§ **Exercise data**
────

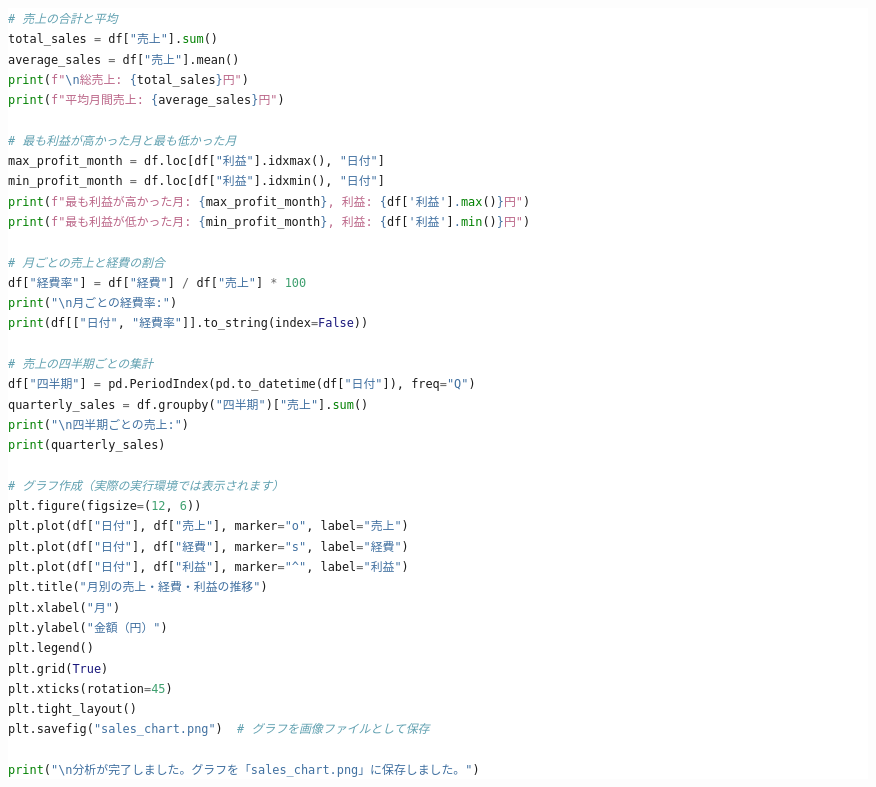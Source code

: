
 ```python
# 売上の合計と平均
total_sales = df["売上"].sum()
average_sales = df["売上"].mean()
print(f"\n総売上: {total_sales}円")
print(f"平均月間売上: {average_sales}円")

# 最も利益が高かった月と最も低かった月
max_profit_month = df.loc[df["利益"].idxmax(), "日付"]
min_profit_month = df.loc[df["利益"].idxmin(), "日付"]
print(f"最も利益が高かった月: {max_profit_month}, 利益: {df['利益'].max()}円")
print(f"最も利益が低かった月: {min_profit_month}, 利益: {df['利益'].min()}円")

# 月ごとの売上と経費の割合
df["経費率"] = df["経費"] / df["売上"] * 100
print("\n月ごとの経費率:")
print(df[["日付", "経費率"]].to_string(index=False))

# 売上の四半期ごとの集計
df["四半期"] = pd.PeriodIndex(pd.to_datetime(df["日付"]), freq="Q")
quarterly_sales = df.groupby("四半期")["売上"].sum()
print("\n四半期ごとの売上:")
print(quarterly_sales)

# グラフ作成（実際の実行環境では表示されます）
plt.figure(figsize=(12, 6))
plt.plot(df["日付"], df["売上"], marker="o", label="売上")
plt.plot(df["日付"], df["経費"], marker="s", label="経費")
plt.plot(df["日付"], df["利益"], marker="^", label="利益")
plt.title("月別の売上・経費・利益の推移")
plt.xlabel("月")
plt.ylabel("金額（円）")
plt.legend()
plt.grid(True)
plt.xticks(rotation=45)
plt.tight_layout()
plt.savefig("sales_chart.png")  # グラフを画像ファイルとして保存

print("\n分析が完了しました。グラフを「sales_chart.png」に保存しました。")
```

────

Retype the data above exactly; pictures are not part of the copy.

Source code

:
 ```python
# 売上の合計と平均
total_sales = df["売上"].sum()
average_sales = df["売上"].mean()
print(f"\n総売上: {total_sales}円")
print(f"平均月間売上: {average_sales}円")

# 最も利益が高かった月と最も低かった月
max_profit_month = df.loc[df["利益"].idxmax(), "日付"]
min_profit_month = df.loc[df["利益"].idxmin(), "日付"]
print(f"最も利益が高かった月: {max_profit_month}, 利益: {df['利益'].max()}円")
print(f"最も利益が低かった月: {min_profit_month}, 利益: {df['利益'].min()}円")

# 月ごとの売上と経費の割合
df["経費率"] = df["経費"] / df["売上"] * 100
print("\n月ごとの経費率:")
print(df[["日付", "経費率"]].to_string(index=False))

# 売上の四半期ごとの集計
df["四半期"] = pd.PeriodIndex(pd.to_datetime(df["日付"]), freq="Q")
quarterly_sales = df.groupby("四半期")["売上"].sum()
print("\n四半期ごとの売上:")
print(quarterly_sales)

# グラフ作成（実際の実行環境では表示されます）
plt.figure(figsize=(12, 6))
plt.plot(df["日付"], df["売上"], marker="o", label="売上")
plt.plot(df["日付"], df["経費"], marker="s", label="経費")
plt.plot(df["日付"], df["利益"], marker="^", label="利益")
plt.title("月別の売上・経費・利益の推移")
plt.xlabel("月")
plt.ylabel("金額（円）")
plt.legend()
plt.grid(True)
plt.xticks(rotation=45)
plt.tight_layout()
plt.savefig("sales_chart.png")  # グラフを画像ファイルとして保存

print("\n分析が完了しました。グラフを「sales_chart.png」に保存しました。")
```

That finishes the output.